The decision to end commercial net fishing in Port Philip Bay is being hailed as “the dawn of a new era” for recreational fishing in Victoria, Australia.
The bay provides fishing for around half of the state’s recreational anglers, who will now have access to an additional 600 tons of fish per year following the removal of 35 netting licences over the last eight years.
The Andrews Labour government pledged to end commercial net fishing in the bay in 2014 as part of a $71 million investment to improve recreational fishing and get more people fishing more often.
Driven by the fact that recreational fishing is worth more than $3.9 billion to the state’s economy, the government has spent $27 million on transforming the bay’s commercial fishing industry to a hook and line snapper fishery.

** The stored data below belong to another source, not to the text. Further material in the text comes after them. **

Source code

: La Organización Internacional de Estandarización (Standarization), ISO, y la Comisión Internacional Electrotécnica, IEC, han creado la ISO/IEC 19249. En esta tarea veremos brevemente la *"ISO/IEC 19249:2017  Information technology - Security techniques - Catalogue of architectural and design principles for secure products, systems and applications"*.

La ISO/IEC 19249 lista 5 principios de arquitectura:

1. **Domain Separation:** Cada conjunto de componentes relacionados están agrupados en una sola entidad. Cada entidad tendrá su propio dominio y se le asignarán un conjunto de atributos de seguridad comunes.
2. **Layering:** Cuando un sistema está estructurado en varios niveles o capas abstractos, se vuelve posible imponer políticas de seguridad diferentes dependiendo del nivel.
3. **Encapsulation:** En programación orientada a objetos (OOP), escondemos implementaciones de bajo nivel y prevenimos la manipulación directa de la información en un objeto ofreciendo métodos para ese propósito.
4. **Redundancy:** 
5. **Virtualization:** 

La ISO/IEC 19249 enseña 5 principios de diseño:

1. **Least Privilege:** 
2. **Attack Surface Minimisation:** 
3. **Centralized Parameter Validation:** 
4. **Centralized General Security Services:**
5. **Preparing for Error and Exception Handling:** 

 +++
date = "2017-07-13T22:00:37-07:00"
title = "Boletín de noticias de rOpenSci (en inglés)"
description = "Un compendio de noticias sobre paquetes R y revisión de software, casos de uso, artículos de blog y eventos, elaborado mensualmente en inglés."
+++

To assist businesses and workers impacted by the transition, the Victorian Fishing Authority will determine how government can provide support during this period.
“Ending commercial netting in Port Phillip was a promise we made when we were elected eight years ago, and it’s a promise we’ve kept, signalling a bright future for fishing in Victoria,” said the Minister for Fishing and Boating, Melissa Horne.
“We have listened to recreational fishers who were seeing fewer fish in Port Phillip Bay as a result of commercial trawling and have worked to maintain the right balance between what that sector wants, while still ensuring a robust alternative supply of fresh seafood for Victorians.”